The increase in HbF is the desired consequence of the Casgevy approach, which uses CRISPR-Cas9 to target BCL11A, a key transcriptional repressor of HbF expression.

A fresh lens

The release of these fresh clinical data coincides with the emergence of Porteus’ new company, which gained public attention on the same day last week as the Casgevy approval. After inking the deal with Lenz, Graphite Bio divested its gene editing pipeline, including nula-cel, to Kamau. Under the terms of the agreement, Kamau received an option to acquire all genome editing assets, including a platform technology that integrates precision DNA repair using homology directed repair (HDR) and CRISPR-Cas9.

The ASH poster noted that the group is focused on cell therapy manufacturing improvements, namely to reduce stress-induced when the need for new blood and immune cells exceeds their steady-state production (stress hematopoiesis). These improvements include the addition of an HDR booster, refined culturing conditions, and a shortened duration of manufacturing, which they claim results in improved cell yields and cell quality and will be used to manufacture KMAU-001 for future patients. The long-term follow-up protocol has been submitted to the FDA.

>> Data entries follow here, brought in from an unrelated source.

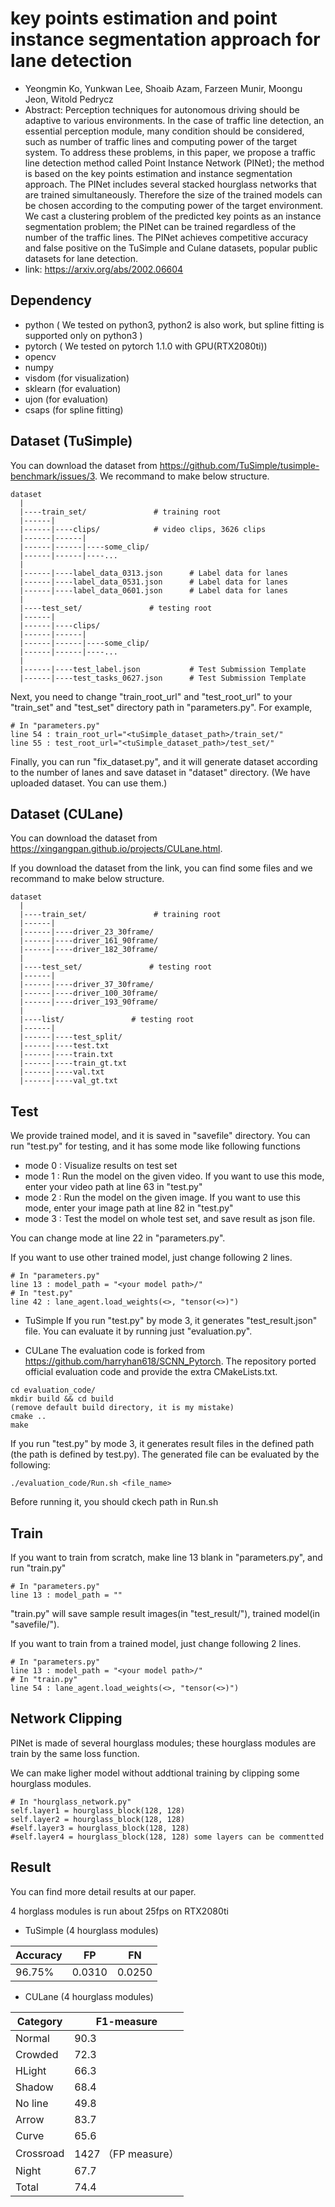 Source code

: # key points estimation and point instance segmentation approach for lane detection

- Yeongmin Ko, Yunkwan Lee, Shoaib Azam, Farzeen Munir, Moongu Jeon, Witold Pedrycz
- Abstract: Perception techniques for autonomous driving should be adaptive to various environments. In the case of traffic line detection, an essential perception module, many condition should be considered, such as number of traffic lines and computing power of the target system. To address these problems, in this paper, we propose a traffic line detection method called Point Instance Network (PINet); the method is based on the key points estimation and instance segmentation approach. The PINet includes several stacked hourglass networks that are trained simultaneously. Therefore the size of the trained models can be chosen according to the computing power of the target environment. We cast a clustering problem of the predicted key points as an instance segmentation problem; the PINet can be trained regardless of the number of the traffic lines. The PINet achieves competitive accuracy and false positive on the TuSimple and Culane datasets, popular public datasets for lane detection.
- link: https://arxiv.org/abs/2002.06604

## Dependency
- python ( We tested on python3, python2 is also work, but spline fitting is supported only on python3 )
- pytorch ( We tested on pytorch 1.1.0 with GPU(RTX2080ti))
- opencv
- numpy
- visdom (for visualization)
- sklearn (for evaluation)
- ujon (for evaluation)
- csaps (for spline fitting)

## Dataset (TuSimple)
You can download the dataset from https://github.com/TuSimple/tusimple-benchmark/issues/3. We recommand to make below structure.

    dataset
      |
      |----train_set/               # training root 
      |------|
      |------|----clips/            # video clips, 3626 clips
      |------|------|
      |------|------|----some_clip/
      |------|------|----...
      |
      |------|----label_data_0313.json      # Label data for lanes
      |------|----label_data_0531.json      # Label data for lanes
      |------|----label_data_0601.json      # Label data for lanes
      |
      |----test_set/               # testing root 
      |------|
      |------|----clips/
      |------|------|
      |------|------|----some_clip/
      |------|------|----...
      |
      |------|----test_label.json           # Test Submission Template
      |------|----test_tasks_0627.json      # Test Submission Template
            
Next, you need to change "train_root_url" and "test_root_url" to your "train_set" and "test_set" directory path in "parameters.py". For example,

```
# In "parameters.py"
line 54 : train_root_url="<tuSimple_dataset_path>/train_set/"
line 55 : test_root_url="<tuSimple_dataset_path>/test_set/"
```

Finally, you can run "fix_dataset.py", and it will generate dataset according to the number of lanes and save dataset in "dataset" directory. (We have uploaded dataset. You can use them.)

## Dataset (CULane)
You can download the dataset from https://xingangpan.github.io/projects/CULane.html.

If you download the dataset from the link, you can find some files and we recommand to make below structure.

    dataset
      |
      |----train_set/               # training root 
      |------|
      |------|----driver_23_30frame/
      |------|----driver_161_90frame/
      |------|----driver_182_30frame/
      |
      |----test_set/               # testing root 
      |------|
      |------|----driver_37_30frame/
      |------|----driver_100_30frame/
      |------|----driver_193_90frame/
      |
      |----list/               # testing root 
      |------|
      |------|----test_split/
      |------|----test.txt
      |------|----train.txt
      |------|----train_gt.txt
      |------|----val.txt
      |------|----val_gt.txt


## Test
We provide trained model, and it is saved in "savefile" directory. You can run "test.py" for testing, and it has some mode like following functions 
- mode 0 : Visualize results on test set
- mode 1 : Run the model on the given video. If you want to use this mode, enter your video path at line 63 in "test.py"
- mode 2 : Run the model on the given image. If you want to use this mode, enter your image path at line 82 in "test.py"
- mode 3 : Test the model on whole test set, and save result as json file.

You can change mode at line 22 in "parameters.py".

If you want to use other trained model, just change following 2 lines.
```
# In "parameters.py"
line 13 : model_path = "<your model path>/"
# In "test.py"
line 42 : lane_agent.load_weights(<>, "tensor(<>)")
```

- TuSimple
If you run "test.py" by mode 3, it generates "test_result.json" file. You can evaluate it by running just "evaluation.py".

- CULane
The evaluation code is forked from https://github.com/harryhan618/SCNN_Pytorch. The repository ported official evaluation code and provide the extra CMakeLists.txt.

```
cd evaluation_code/
mkdir build && cd build
(remove default build directory, it is my mistake)
cmake ..
make
```
If you run "test.py" by mode 3, it generates result files in the defined path (the path is defined by test.py). The generated file can be evaluated by the following:

```
./evaluation_code/Run.sh <file_name>
```
Before running it, you should ckech path in Run.sh


## Train
If you want to train from scratch, make line 13 blank in "parameters.py", and run "train.py"
```
# In "parameters.py"
line 13 : model_path = ""
```
"train.py" will save sample result images(in "test_result/"), trained model(in "savefile/").

If you want to train from a trained model, just change following 2 lines.
```
# In "parameters.py"
line 13 : model_path = "<your model path>/"
# In "train.py"
line 54 : lane_agent.load_weights(<>, "tensor(<>)")
```

## Network Clipping 
PINet is made of several hourglass modules; these hourglass modules are train by the same loss function.

We can make ligher model without addtional training by clipping some hourglass modules.

```
# In "hourglass_network.py"
self.layer1 = hourglass_block(128, 128)
self.layer2 = hourglass_block(128, 128)
#self.layer3 = hourglass_block(128, 128)
#self.layer4 = hourglass_block(128, 128) some layers can be commentted 
```


## Result
You can find more detail results at our paper.

4 horglass modules is run about 25fps on RTX2080ti

- TuSimple (4 hourglass modules)

| Accuracy | FP   | FN   |
| -------- | ---- | ---- |
| 96.75%   |0.0310|0.0250|

- CULane (4 hourglass modules)

| Category  | F1-measure          |
| --------- | ------------------- |
| Normal    | 90.3               |
| Crowded   | 72.3               |
| HLight    | 66.3                |
| Shadow    | 68.4               |
| No line   | 49.8               |
| Arrow     | 83.7               |
| Curve     | 65.6               |
| Crossroad | 1427 （FP measure） |
| Night     | 67.7               |
| Total     | 74.4               |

If anything, it appears that Porteus and his team, like a group of miners trapped in a cave looking through a tiny peephole of light, have braved a dire situation and didn’t give up.

To dig out of this hole, Porteus brought along several former Graphite Bio members, notably scientific advisory board member and fellow Stanford professor Maria Grazia Roncarolo, MD, as a co-founder. Roncarolo led the first stem cell-based gene therapy trial for patients with adenosine deaminase-severe combined immunodeficiency, which led to the European Commission’s approval. The therapy was licensed to GlaxoSmithKline and is marketed as Strimvelis, making it the first commercially approved ex vivo gene therapy in Europe. In addition to Roncarolo, Graphite’s CSO Jane Grogan, PhD, and CTO Jerry Cacia will serve as strategic advisors to Kamau.

The team at Kamau stated that they are implementing improvements in cell manufacturing to shorten the duration of transfusion needs and increase the level of gene correction of engrafted cells. And they’re gearing up to get the show on the road again, as they have plans in place to treat the next patients with an improved nula-cel product.

However, KMAU-001 and Porteus are still very much at the starting line and, as last week’s events indicate, now lag several years behind the leaders in the SCD gene therapy field. And important questions remain regarding the first patient. While her quality of life has improved, and she has not experienced any pain crises since her therapy (having reported about five vaso-occlusive episodes (VOEs) a year before joining the study), she has “not reached a steady state” yet.

Nevertheless, Porteus is back in action, and hopefully, SCD patients will benefit from Kamau’s commitment to persevere with another therapeutic approach in the field of CRISPR-based genetic medicines.